Most of these people died suddenly, with "their boots on" giving the name "Boot Hill" to the cemetery.
None of these people had the money required for a proper burial; many were know only by their given name and no official records were kept of the burials.
The museum summer season kicks off Memorial Day weekend and will run through Labor Day weekend. Its summer hours are 8 a.m. to 8 p.m. daily.
During the summer, guests are invited to visit the museum and are able to view all of the exhibits, interactive displays, and a rowdy wild west gunfight re-enactment.
The entertainers at the Long Branch Saloon will show guests how to do the can-can dance and the children are able to get deputized by the Boot Hill marshal.
Gunfights for 2019 will be at noon, 3 p.m., and 7 p.m.
Since the museum is under construction for its new exhibits building, the gunfighters will be putting on different gunfights and stories of the Old West in different areas at the museum.
During the summer season, the old-fashioned ice cream parlor will be open serving a variety of ice cream sundaes, shakes and lunch. The Old West photo parlor will also be opened.
There will be a cowpoke camp on June 7-8 for elementary school-aged children where kids can experience what it was like in the Old West through storytelling and hands on activities along with lunch.
During the Dodge City Days events, the museum will be doing the Boot Hill Bull Fry and Bash in the Boot Hill Distillery parking lot.
In 1878, an official cemetery, Prairie Grove, was platted in Dodge City and all the bodies that could be located were reinterred at that location. About 10 years later they were later moved to Dodge City's current cemetery, Maple Grove.

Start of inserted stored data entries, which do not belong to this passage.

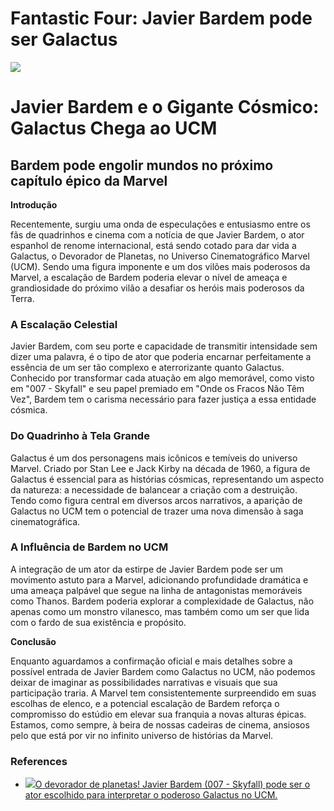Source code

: # Fantastic Four: Javier Bardem pode ser Galactus

![](https://oaidalleapiprodscus.blob.core.windows.net/private/org-gXPbBm0AsUo5a4CtQGiKlNGU/user-w6ZkVLVP9InJi6KkAr5kPeie/img-TSYBVlzG5ugdgf6sWR8Rq794.png?st=2023-11-19T22%3A54%3A02Z&se=2023-11-20T00%3A54%3A02Z&sp=r&sv=2021-08-06&sr=b&rscd=inline&rsct=image/png&skoid=6aaadede-4fb3-4698-a8f6-684d7786b067&sktid=a48cca56-e6da-484e-a814-9c849652bcb3&skt=2023-11-19T20%3A06%3A48Z&ske=2023-11-20T20%3A06%3A48Z&sks=b&skv=2021-08-06&sig=i%2BnOnKTKmBVaWGqFOj23EqQtguyrBuOVYneS0mfpEYU%3D)

# Javier Bardem e o Gigante Cósmico: Galactus Chega ao UCM

## Bardem pode engolir mundos no próximo capítulo épico da Marvel

**Introdução**

Recentemente, surgiu uma onda de especulações e entusiasmo entre os fãs de quadrinhos e cinema com a notícia de que Javier Bardem, o ator espanhol de renome internacional, está sendo cotado para dar vida a Galactus, o Devorador de Planetas, no Universo Cinematográfico Marvel (UCM). Sendo uma figura imponente e um dos vilões mais poderosos da Marvel, a escalação de Bardem poderia elevar o nível de ameaça e grandiosidade do próximo vilão a desafiar os heróis mais poderosos da Terra.

### A Escalação Celestial

Javier Bardem, com seu porte e capacidade de transmitir intensidade sem dizer uma palavra, é o tipo de ator que poderia encarnar perfeitamente a essência de um ser tão complexo e aterrorizante quanto Galactus. Conhecido por transformar cada atuação em algo memorável, como visto em "007 - Skyfall" e seu papel premiado em "Onde os Fracos Não Têm Vez", Bardem tem o carisma necessário para fazer justiça a essa entidade cósmica.

### Do Quadrinho à Tela Grande

Galactus é um dos personagens mais icônicos e temíveis do universo Marvel. Criado por Stan Lee e Jack Kirby na década de 1960, a figura de Galactus é essencial para as histórias cósmicas, representando um aspecto da natureza: a necessidade de balancear a criação com a destruição. Tendo como figura central em diversos arcos narrativos, a aparição de Galactus no UCM tem o potencial de trazer uma nova dimensão à saga cinematográfica.

### A Influência de Bardem no UCM

A integração de um ator da estirpe de Javier Bardem pode ser um movimento astuto para a Marvel, adicionando profundidade dramática e uma ameaça palpável que segue na linha de antagonistas memoráveis como Thanos. Bardem poderia explorar a complexidade de Galactus, não apenas como um monstro vilanesco, mas também como um ser que lida com o fardo de sua existência e propósito.

**Conclusão**

Enquanto aguardamos a confirmação oficial e mais detalhes sobre a possível entrada de Javier Bardem como Galactus no UCM, não podemos deixar de imaginar as possibilidades narrativas e visuais que sua participação traria. A Marvel tem consistentemente surpreendido em suas escolhas de elenco, e a potencial escalação de Bardem reforça o compromisso do estúdio em elevar sua franquia a novas alturas épicas. Estamos, como sempre, à beira de nossas cadeiras de cinema, ansiosos pelo que está por vir no infinito universo de histórias da Marvel.

### References

* [![](https://sm.ign.com/t/ign_pt/screenshot/default/blob_h26d.640.jpg)O devorador de planetas! Javier Bardem (007 - Skyfall) pode ser o ator escolhido para interpretar o poderoso Galactus no UCM.](https://pt.ign.com/ucm-quarteto-fantastico/132727/news/fantastic-four-javier-bardem-pode-ser-galactus)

In the following decades, most Dodge City residents wanted to forget about Dodge City's past reputation as a rough and wild town. In the 1920s and 1930s locals began to embrace Dodge City's heritage as a frontier town and Boot Hill Cemetery became a tourist attraction.
In 1947, the Dodge City Jaycees built Boot Hill Museum as a community service project and staffed it primarily with volunteers for the first 10 years.
First housed in a 3,000-square-foot rustic “Western” building, the museum contained a wide variety of cultural and natural history objects.
A 1865 jail from nearby Fort Dodge was moved to the Museum in 1953. In 1958, the construction of a replica of historic Front Street began. In 1964, additional buildings, containing the Beeson Gallery, were added to the Front Street replica to house the collection acquired from the Beeson Museum.
Other additions during later years included more reconstructed Front Street buildings, which now consist of more than one block of 1876 period buildings, along with a restored 1880 carriage/blacksmith shop and an 1879 cattleman’s home.
Currently, Boot Hill Museum is constructing a large new exhibit building and gift shop, which will be completed by the summer season of 2020.